[Source records]
____________

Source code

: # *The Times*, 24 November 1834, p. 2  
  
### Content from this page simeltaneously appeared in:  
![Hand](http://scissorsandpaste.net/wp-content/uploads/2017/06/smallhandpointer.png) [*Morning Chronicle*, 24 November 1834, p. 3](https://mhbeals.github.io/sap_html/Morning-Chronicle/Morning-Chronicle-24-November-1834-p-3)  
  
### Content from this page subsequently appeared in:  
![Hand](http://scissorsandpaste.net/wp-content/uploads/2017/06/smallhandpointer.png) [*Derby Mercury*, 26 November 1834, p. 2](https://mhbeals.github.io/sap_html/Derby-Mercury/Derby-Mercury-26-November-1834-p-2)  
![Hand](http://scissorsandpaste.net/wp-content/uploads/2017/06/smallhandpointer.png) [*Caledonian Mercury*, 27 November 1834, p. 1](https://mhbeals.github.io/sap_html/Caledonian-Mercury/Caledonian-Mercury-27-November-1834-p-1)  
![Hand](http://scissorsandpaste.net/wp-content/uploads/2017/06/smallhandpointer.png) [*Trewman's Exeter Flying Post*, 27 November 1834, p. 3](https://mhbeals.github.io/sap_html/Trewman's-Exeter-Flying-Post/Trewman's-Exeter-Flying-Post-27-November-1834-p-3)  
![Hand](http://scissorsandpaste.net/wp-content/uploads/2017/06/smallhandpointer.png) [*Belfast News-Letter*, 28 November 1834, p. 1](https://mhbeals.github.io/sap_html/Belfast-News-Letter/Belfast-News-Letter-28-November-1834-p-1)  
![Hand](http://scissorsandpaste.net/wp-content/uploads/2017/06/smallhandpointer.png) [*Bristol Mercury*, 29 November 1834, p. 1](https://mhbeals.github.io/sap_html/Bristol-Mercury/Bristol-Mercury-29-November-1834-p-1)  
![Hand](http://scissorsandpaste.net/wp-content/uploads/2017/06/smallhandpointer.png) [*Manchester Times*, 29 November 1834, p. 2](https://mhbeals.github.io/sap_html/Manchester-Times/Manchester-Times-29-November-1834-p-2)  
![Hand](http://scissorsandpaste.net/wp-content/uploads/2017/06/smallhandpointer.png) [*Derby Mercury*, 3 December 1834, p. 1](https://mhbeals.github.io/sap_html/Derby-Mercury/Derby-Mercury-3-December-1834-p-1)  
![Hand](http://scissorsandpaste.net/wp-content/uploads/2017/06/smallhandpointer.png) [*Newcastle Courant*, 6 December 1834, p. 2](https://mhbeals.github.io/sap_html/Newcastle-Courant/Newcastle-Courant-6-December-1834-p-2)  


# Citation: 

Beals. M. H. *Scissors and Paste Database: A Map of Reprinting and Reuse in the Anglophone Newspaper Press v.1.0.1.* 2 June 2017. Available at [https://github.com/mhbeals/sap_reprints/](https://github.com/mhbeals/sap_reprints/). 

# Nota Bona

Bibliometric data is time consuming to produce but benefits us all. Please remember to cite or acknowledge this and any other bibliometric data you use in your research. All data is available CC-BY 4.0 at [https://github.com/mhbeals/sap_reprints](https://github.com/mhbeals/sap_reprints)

____________

REQUIREMENT:
The answer should be an exact reproduction of all the entries.

RESULT BELOW:
Source code

: # *The Times*, 24 November 1834, p. 2  
  
### Content from this page simeltaneously appeared in:  
![Hand](http://scissorsandpaste.net/wp-content/uploads/2017/06/smallhandpointer.png) [*Morning Chronicle*, 24 November 1834, p. 3](https://mhbeals.github.io/sap_html/Morning-Chronicle/Morning-Chronicle-24-November-1834-p-3)  
  
### Content from this page subsequently appeared in:  
![Hand](http://scissorsandpaste.net/wp-content/uploads/2017/06/smallhandpointer.png) [*Derby Mercury*, 26 November 1834, p. 2](https://mhbeals.github.io/sap_html/Derby-Mercury/Derby-Mercury-26-November-1834-p-2)  
![Hand](http://scissorsandpaste.net/wp-content/uploads/2017/06/smallhandpointer.png) [*Caledonian Mercury*, 27 November 1834, p. 1](https://mhbeals.github.io/sap_html/Caledonian-Mercury/Caledonian-Mercury-27-November-1834-p-1)  
![Hand](http://scissorsandpaste.net/wp-content/uploads/2017/06/smallhandpointer.png) [*Trewman's Exeter Flying Post*, 27 November 1834, p. 3](https://mhbeals.github.io/sap_html/Trewman's-Exeter-Flying-Post/Trewman's-Exeter-Flying-Post-27-November-1834-p-3)  
![Hand](http://scissorsandpaste.net/wp-content/uploads/2017/06/smallhandpointer.png) [*Belfast News-Letter*, 28 November 1834, p. 1](https://mhbeals.github.io/sap_html/Belfast-News-Letter/Belfast-News-Letter-28-November-1834-p-1)  
![Hand](http://scissorsandpaste.net/wp-content/uploads/2017/06/smallhandpointer.png) [*Bristol Mercury*, 29 November 1834, p. 1](https://mhbeals.github.io/sap_html/Bristol-Mercury/Bristol-Mercury-29-November-1834-p-1)  
![Hand](http://scissorsandpaste.net/wp-content/uploads/2017/06/smallhandpointer.png) [*Manchester Times*, 29 November 1834, p. 2](https://mhbeals.github.io/sap_html/Manchester-Times/Manchester-Times-29-November-1834-p-2)  
![Hand](http://scissorsandpaste.net/wp-content/uploads/2017/06/smallhandpointer.png) [*Derby Mercury*, 3 December 1834, p. 1](https://mhbeals.github.io/sap_html/Derby-Mercury/Derby-Mercury-3-December-1834-p-1)  
![Hand](http://scissorsandpaste.net/wp-content/uploads/2017/06/smallhandpointer.png) [*Newcastle Courant*, 6 December 1834, p. 2](https://mhbeals.github.io/sap_html/Newcastle-Courant/Newcastle-Courant-6-December-1834-p-2)  


# Citation: 

Beals. M. H. *Scissors and Paste Database: A Map of Reprinting and Reuse in the Anglophone Newspaper Press v.1.0.1.* 2 June 2017. Available at [https://github.com/mhbeals/sap_reprints/](https://github.com/mhbeals/sap_reprints/). 

# Nota Bona

Bibliometric data is time consuming to produce but benefits us all. Please remember to cite or acknowledge this and any other bibliometric data you use in your research. All data is available CC-BY 4.0 at [https://github.com/mhbeals/sap_reprints](https://github.com/mhbeals/sap_reprints)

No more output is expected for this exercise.